**The problem**
Once "- memory consumption?" turns up in a line below, reproduce that line and those after it exactly, stopping after the line with "respuesta | p95 < 2s |"; leave pictures out.

**Record extracts**
□ □ □ □ □
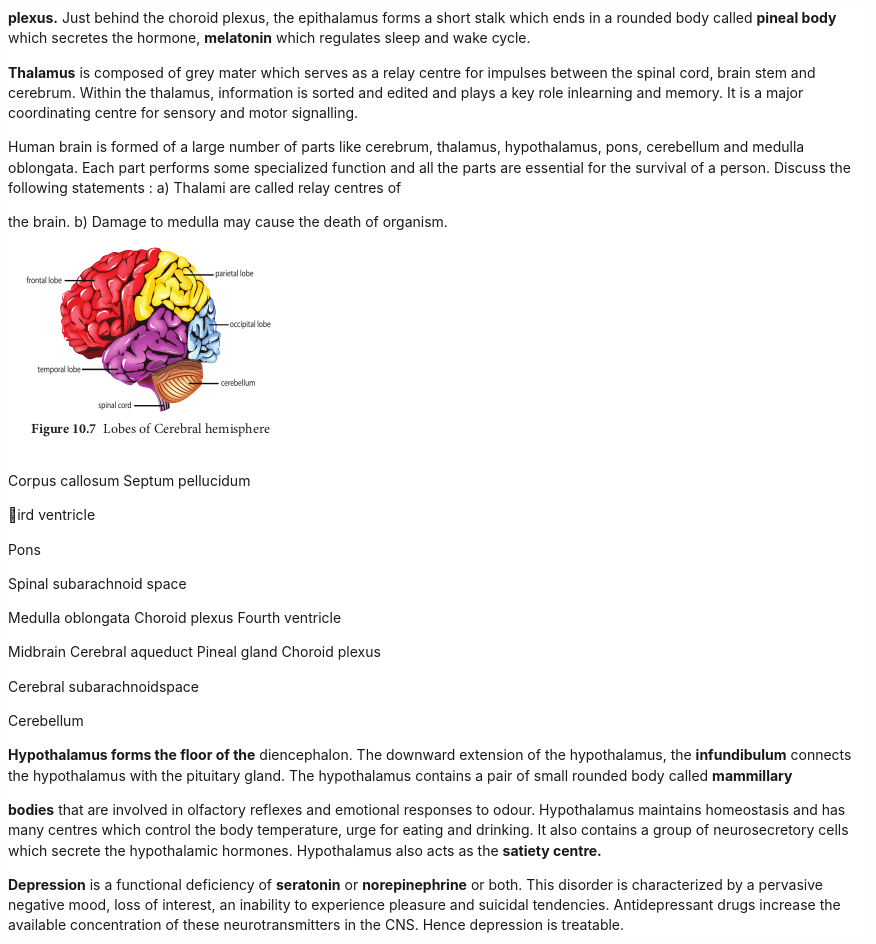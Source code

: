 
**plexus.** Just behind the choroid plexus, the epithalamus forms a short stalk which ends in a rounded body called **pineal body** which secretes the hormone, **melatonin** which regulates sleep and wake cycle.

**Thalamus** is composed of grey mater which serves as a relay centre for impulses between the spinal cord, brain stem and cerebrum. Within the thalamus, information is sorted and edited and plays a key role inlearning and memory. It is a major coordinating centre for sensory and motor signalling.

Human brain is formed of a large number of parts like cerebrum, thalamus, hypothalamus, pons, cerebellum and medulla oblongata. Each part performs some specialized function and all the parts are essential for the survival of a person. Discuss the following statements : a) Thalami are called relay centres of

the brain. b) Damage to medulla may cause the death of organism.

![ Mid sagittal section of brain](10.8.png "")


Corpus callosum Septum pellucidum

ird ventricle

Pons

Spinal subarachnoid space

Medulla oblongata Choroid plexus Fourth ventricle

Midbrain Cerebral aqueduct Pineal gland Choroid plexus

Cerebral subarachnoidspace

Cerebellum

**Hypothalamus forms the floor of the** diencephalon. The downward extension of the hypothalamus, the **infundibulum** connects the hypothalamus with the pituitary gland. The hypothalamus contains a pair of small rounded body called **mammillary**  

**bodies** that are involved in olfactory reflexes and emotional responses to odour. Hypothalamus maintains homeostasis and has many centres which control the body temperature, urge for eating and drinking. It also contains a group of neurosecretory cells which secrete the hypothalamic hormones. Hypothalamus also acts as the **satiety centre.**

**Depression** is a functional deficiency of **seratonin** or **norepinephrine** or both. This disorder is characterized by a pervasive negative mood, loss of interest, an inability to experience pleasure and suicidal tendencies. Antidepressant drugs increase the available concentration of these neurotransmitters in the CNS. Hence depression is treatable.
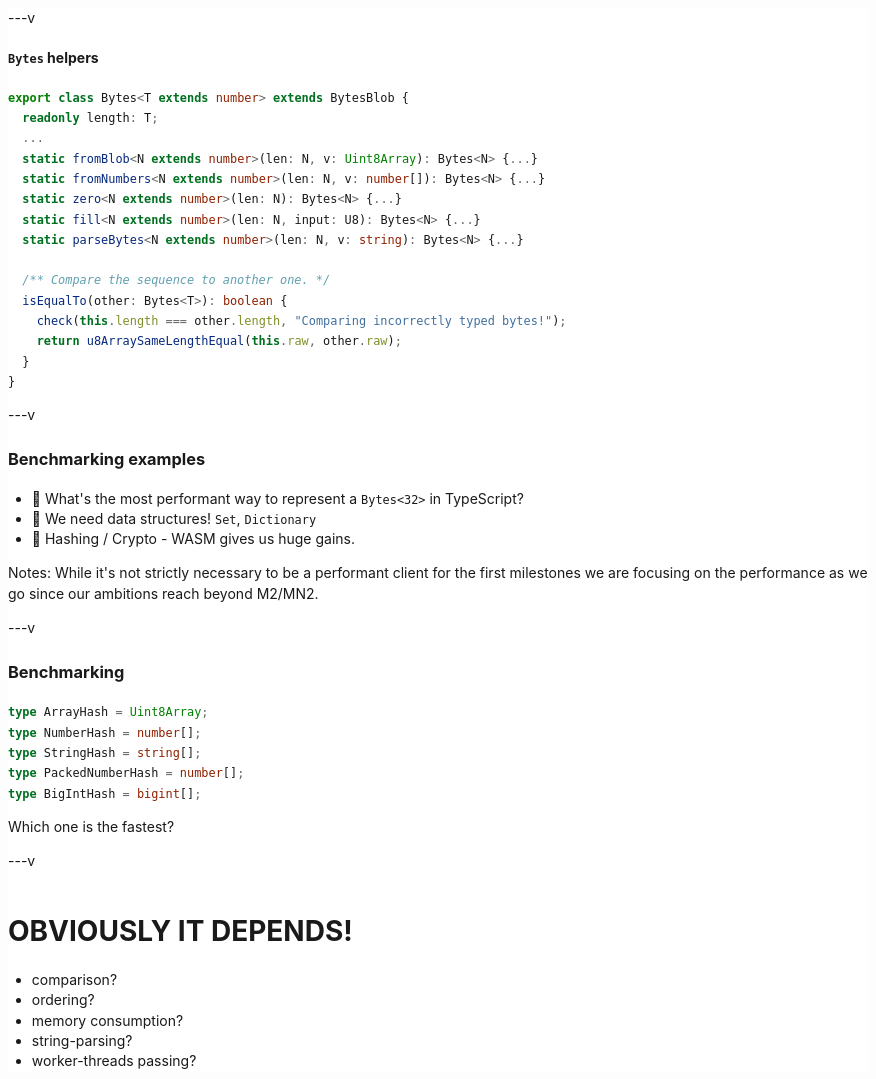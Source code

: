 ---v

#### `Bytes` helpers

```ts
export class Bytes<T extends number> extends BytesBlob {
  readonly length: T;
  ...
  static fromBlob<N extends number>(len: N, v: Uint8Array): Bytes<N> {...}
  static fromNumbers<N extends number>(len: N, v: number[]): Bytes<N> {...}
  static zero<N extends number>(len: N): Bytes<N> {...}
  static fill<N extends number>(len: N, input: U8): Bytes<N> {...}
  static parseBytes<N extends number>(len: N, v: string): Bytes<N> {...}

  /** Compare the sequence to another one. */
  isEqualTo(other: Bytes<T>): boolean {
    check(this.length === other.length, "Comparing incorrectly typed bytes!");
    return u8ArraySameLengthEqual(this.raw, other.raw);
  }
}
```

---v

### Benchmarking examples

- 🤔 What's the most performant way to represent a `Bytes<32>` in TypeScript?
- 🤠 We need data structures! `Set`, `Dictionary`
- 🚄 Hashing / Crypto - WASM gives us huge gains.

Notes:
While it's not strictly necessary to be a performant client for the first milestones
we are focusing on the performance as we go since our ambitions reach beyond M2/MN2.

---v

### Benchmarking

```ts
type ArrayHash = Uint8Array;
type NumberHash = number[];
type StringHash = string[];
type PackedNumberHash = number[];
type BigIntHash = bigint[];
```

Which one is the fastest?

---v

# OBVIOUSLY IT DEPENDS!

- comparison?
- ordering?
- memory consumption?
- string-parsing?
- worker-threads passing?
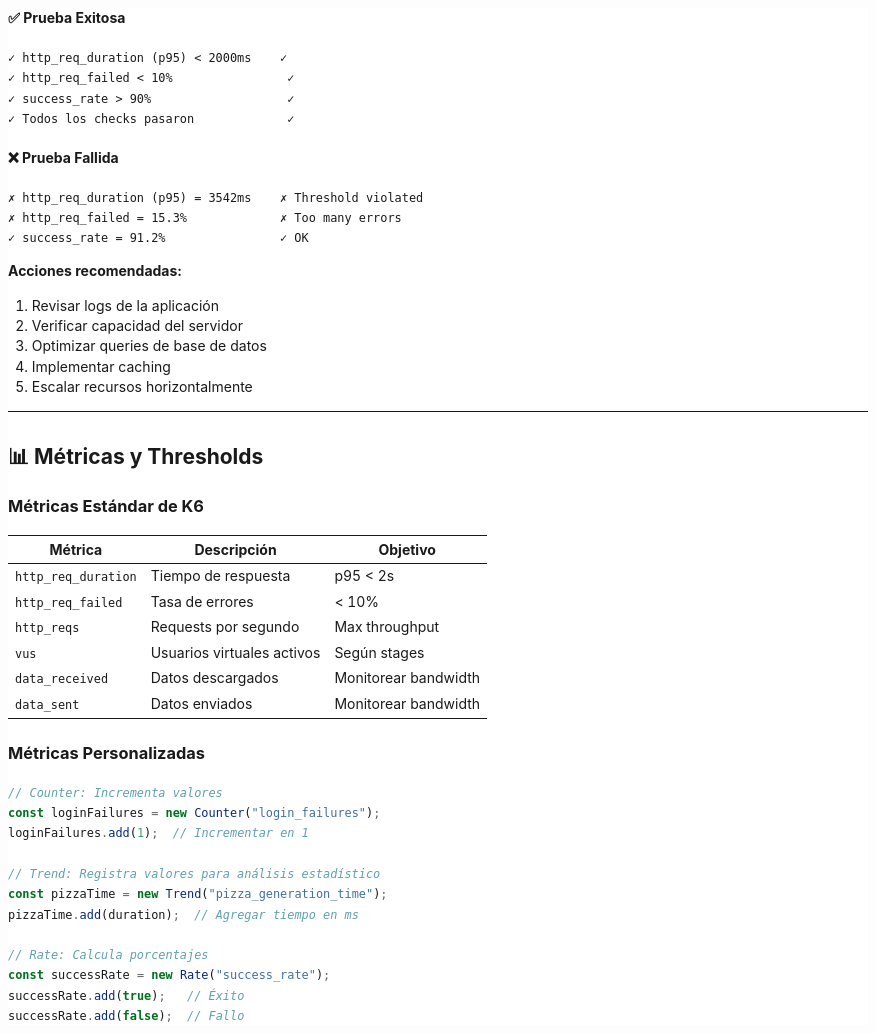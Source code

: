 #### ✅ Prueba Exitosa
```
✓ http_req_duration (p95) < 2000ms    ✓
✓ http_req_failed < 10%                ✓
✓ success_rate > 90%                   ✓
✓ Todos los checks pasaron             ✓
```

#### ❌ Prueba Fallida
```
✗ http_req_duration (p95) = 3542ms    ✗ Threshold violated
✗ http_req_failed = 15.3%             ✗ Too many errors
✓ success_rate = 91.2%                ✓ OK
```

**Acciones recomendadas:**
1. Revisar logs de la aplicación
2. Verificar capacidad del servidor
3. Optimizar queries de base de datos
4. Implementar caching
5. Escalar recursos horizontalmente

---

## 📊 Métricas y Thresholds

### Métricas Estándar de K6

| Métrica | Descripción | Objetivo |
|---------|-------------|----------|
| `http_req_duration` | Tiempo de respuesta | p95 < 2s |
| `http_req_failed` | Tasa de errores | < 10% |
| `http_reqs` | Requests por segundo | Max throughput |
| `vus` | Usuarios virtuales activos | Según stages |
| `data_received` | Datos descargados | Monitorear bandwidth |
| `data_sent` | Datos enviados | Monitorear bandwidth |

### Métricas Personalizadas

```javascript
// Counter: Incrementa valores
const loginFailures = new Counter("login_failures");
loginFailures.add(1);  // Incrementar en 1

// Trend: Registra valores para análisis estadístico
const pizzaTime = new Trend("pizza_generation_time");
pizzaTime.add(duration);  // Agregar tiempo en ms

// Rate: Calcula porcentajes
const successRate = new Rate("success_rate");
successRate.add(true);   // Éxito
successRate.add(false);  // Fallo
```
□ □ □ □ □
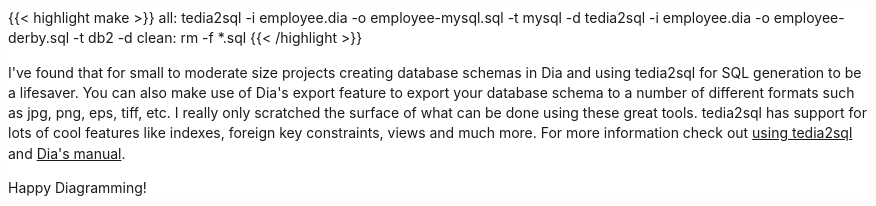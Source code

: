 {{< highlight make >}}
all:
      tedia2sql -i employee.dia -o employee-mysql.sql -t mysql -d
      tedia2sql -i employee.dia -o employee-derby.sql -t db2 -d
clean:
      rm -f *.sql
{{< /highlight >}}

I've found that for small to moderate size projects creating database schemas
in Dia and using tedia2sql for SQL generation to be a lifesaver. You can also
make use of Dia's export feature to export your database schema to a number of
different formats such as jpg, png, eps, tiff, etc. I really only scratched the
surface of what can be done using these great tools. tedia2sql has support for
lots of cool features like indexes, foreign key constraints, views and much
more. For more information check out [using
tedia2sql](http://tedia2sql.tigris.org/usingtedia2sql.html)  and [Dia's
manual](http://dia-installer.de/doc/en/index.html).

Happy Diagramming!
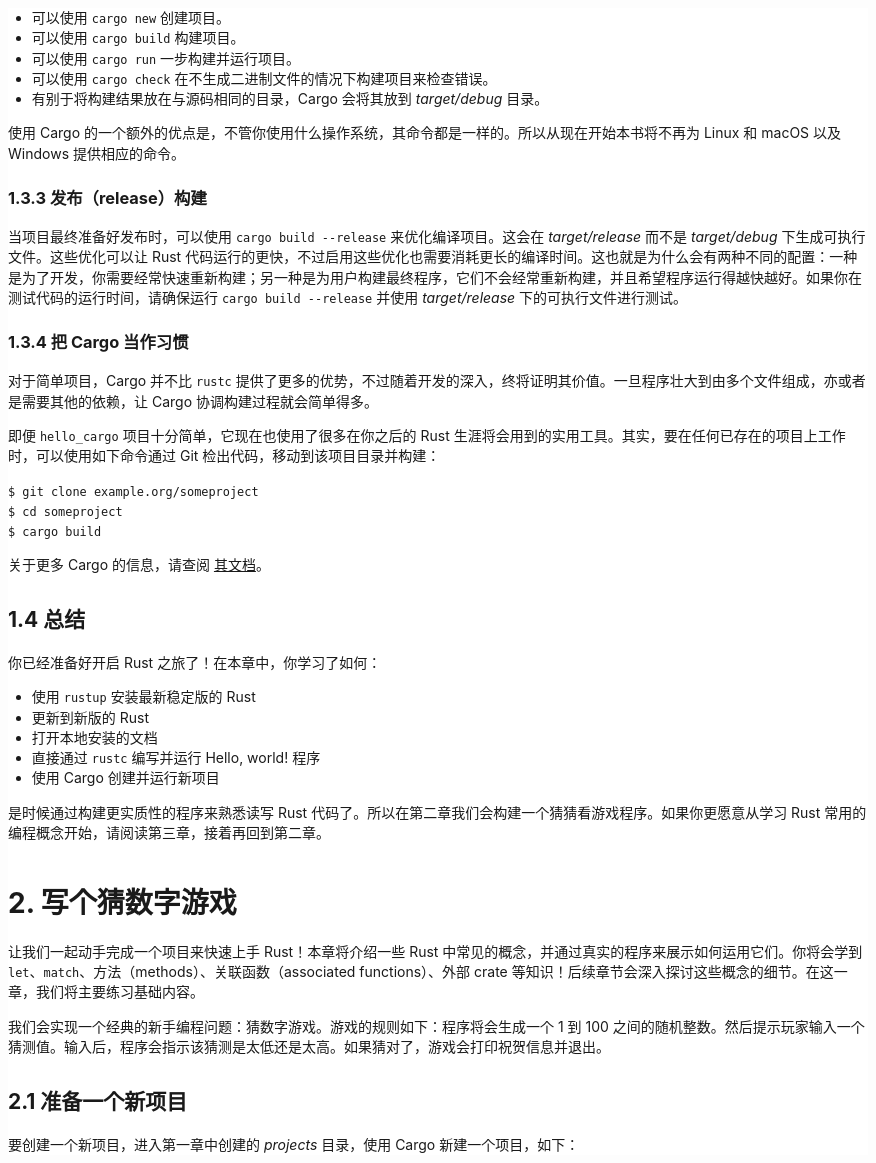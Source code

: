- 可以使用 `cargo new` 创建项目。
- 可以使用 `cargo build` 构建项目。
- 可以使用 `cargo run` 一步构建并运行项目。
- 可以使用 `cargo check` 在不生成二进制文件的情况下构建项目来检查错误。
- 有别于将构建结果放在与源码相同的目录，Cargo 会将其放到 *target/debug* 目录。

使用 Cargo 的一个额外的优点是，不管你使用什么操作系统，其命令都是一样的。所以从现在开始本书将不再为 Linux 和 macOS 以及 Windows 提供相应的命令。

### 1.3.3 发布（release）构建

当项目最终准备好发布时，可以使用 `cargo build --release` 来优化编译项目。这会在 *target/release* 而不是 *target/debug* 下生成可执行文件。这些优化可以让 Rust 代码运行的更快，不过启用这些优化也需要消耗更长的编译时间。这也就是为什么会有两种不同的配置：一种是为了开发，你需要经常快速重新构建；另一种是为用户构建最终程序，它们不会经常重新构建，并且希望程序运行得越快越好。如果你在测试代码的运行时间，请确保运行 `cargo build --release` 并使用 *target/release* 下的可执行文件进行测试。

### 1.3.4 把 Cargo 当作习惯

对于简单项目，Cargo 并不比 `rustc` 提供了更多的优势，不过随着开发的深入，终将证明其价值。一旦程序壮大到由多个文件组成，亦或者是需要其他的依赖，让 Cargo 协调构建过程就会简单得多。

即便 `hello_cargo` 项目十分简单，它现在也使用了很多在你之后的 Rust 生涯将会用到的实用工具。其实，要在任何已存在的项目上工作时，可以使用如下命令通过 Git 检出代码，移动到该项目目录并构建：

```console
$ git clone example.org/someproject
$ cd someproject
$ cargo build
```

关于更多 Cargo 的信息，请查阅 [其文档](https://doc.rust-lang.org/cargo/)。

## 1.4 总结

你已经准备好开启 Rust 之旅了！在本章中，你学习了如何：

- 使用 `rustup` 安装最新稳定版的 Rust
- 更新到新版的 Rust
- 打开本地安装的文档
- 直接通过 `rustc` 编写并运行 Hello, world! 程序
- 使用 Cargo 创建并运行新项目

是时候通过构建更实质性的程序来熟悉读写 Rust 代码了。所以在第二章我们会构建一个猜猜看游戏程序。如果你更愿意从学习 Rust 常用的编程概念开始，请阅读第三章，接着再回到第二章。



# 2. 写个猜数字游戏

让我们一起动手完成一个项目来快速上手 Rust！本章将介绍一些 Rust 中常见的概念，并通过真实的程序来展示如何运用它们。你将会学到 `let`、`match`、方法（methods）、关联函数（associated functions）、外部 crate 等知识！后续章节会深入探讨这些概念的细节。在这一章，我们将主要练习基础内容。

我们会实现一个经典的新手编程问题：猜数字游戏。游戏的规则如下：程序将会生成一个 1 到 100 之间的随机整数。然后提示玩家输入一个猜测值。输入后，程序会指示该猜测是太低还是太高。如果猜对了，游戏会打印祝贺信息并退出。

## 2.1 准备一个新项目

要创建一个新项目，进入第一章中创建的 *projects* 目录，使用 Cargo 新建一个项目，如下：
□ □ □ □ □
**Response area**
- memory consumption?
- string-parsing?
- worker-threads passing?
Source code

: #### ✅ Prueba Exitosa
```
✓ http_req_duration (p95) < 2000ms    ✓
✓ http_req_failed < 10%                ✓
✓ success_rate > 90%                   ✓
✓ Todos los checks pasaron             ✓
```

#### ❌ Prueba Fallida
```
✗ http_req_duration (p95) = 3542ms    ✗ Threshold violated
✗ http_req_failed = 15.3%             ✗ Too many errors
✓ success_rate = 91.2%                ✓ OK
```

**Acciones recomendadas:**
1. Revisar logs de la aplicación
2. Verificar capacidad del servidor
3. Optimizar queries de base de datos
4. Implementar caching
5. Escalar recursos horizontalmente

---

## 📊 Métricas y Thresholds

### Métricas Estándar de K6

| Métrica | Descripción | Objetivo |
|---------|-------------|----------|
| `http_req_duration` | Tiempo de respuesta | p95 < 2s |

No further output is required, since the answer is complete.